Consider the data that follows and state how many lines contain the string "html", using the number alone.

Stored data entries
···

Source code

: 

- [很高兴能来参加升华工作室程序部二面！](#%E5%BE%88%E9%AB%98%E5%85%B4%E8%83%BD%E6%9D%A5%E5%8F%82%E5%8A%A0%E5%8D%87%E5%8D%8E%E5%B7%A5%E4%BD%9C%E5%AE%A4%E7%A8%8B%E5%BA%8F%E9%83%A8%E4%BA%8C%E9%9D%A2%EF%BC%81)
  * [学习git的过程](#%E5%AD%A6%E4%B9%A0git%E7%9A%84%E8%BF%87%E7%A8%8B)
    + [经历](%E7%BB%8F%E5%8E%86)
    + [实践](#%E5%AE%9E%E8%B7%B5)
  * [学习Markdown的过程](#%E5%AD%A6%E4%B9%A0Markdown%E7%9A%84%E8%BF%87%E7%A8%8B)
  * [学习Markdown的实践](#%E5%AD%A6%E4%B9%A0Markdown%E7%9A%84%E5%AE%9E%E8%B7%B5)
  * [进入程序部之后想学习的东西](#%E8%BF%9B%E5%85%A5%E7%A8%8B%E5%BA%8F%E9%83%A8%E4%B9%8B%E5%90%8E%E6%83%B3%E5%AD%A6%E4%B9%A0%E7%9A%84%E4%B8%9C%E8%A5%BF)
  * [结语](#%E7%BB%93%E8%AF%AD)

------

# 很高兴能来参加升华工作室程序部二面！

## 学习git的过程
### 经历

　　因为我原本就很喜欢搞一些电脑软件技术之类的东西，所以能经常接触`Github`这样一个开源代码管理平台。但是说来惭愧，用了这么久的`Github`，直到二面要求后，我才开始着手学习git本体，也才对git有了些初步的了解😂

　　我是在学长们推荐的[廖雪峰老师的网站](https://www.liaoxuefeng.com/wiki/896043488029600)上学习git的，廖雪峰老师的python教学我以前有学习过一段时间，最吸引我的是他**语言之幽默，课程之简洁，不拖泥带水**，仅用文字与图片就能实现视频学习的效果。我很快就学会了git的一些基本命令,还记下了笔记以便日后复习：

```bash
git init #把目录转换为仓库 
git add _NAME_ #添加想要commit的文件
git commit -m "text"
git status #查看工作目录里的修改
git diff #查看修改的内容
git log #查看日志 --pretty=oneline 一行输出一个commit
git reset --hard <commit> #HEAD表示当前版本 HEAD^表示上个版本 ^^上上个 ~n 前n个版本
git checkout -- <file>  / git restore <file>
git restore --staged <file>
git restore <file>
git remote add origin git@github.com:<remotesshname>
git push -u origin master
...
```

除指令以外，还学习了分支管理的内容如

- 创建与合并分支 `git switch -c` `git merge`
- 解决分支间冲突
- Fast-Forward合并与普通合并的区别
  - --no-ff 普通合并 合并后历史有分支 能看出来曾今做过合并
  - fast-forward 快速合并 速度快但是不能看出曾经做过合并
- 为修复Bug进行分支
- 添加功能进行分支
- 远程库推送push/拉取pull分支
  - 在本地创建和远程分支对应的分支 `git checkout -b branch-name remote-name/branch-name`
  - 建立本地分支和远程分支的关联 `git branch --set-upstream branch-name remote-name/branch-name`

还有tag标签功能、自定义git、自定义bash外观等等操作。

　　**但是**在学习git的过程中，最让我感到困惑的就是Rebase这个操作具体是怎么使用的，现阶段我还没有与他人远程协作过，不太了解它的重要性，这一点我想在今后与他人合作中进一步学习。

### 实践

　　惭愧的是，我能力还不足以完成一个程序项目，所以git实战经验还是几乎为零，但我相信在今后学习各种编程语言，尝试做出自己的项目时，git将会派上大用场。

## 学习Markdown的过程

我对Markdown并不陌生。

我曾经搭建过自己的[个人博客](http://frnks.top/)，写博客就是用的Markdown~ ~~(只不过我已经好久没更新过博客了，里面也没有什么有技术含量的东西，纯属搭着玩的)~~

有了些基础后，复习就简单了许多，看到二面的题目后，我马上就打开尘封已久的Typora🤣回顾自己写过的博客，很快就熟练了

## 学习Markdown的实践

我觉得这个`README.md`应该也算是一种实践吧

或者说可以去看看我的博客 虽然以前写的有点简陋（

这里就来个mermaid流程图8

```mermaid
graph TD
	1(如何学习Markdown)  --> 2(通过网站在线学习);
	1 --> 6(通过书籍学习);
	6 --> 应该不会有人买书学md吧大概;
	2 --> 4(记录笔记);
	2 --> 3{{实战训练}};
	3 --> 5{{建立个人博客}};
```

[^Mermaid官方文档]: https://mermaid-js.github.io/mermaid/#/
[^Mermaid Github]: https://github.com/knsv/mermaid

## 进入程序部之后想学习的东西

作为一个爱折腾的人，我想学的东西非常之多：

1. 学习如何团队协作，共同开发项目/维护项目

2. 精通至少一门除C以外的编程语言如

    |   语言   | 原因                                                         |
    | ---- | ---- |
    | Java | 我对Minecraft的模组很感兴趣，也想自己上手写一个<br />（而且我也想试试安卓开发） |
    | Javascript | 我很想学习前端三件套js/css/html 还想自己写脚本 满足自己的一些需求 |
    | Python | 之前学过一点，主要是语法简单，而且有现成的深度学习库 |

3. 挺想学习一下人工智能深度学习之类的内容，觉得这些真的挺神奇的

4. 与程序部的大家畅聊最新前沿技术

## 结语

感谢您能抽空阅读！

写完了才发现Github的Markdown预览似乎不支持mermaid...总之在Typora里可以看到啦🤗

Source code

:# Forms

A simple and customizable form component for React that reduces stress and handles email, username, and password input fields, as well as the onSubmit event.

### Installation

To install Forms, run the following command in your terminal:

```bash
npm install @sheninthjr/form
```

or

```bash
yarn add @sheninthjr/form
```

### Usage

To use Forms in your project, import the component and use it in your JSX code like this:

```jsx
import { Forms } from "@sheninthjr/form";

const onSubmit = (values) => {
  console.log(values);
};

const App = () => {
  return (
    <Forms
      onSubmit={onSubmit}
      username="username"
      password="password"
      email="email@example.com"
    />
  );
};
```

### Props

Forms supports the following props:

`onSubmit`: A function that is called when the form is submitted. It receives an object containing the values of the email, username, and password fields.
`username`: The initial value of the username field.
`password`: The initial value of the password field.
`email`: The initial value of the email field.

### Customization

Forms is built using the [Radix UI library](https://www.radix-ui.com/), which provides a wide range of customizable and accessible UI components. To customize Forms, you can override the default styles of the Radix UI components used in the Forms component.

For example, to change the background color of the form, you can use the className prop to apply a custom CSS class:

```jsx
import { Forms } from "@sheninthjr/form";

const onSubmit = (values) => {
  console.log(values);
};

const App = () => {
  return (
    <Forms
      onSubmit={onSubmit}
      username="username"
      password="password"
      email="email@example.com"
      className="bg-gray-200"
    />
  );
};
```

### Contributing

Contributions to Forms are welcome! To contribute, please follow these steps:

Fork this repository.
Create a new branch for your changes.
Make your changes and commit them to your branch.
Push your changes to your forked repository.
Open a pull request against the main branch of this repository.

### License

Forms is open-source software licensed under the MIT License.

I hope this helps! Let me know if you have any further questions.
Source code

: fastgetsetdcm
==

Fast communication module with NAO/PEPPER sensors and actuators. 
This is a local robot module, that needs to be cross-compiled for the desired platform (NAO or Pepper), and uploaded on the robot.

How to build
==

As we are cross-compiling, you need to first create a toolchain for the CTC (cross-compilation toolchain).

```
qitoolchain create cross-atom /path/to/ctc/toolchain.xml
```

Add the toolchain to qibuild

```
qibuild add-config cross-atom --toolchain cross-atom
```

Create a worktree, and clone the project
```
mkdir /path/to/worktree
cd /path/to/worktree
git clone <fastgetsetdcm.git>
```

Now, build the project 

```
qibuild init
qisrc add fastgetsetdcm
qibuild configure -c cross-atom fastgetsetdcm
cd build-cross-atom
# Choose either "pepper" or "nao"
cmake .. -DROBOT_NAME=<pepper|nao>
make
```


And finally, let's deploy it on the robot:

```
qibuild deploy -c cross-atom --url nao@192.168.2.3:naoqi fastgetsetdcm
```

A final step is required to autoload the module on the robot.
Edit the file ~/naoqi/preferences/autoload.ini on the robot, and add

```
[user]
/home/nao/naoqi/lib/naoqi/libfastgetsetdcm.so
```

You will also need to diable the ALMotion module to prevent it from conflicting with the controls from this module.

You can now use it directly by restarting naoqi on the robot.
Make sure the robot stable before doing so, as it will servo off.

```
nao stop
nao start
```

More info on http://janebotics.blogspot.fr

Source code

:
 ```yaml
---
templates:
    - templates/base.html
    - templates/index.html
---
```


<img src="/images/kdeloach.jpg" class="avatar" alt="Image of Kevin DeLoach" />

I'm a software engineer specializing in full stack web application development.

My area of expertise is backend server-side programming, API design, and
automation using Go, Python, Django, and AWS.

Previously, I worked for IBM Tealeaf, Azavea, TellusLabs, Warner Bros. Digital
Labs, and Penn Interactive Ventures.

···

» **SOLVED PROBLEM**
3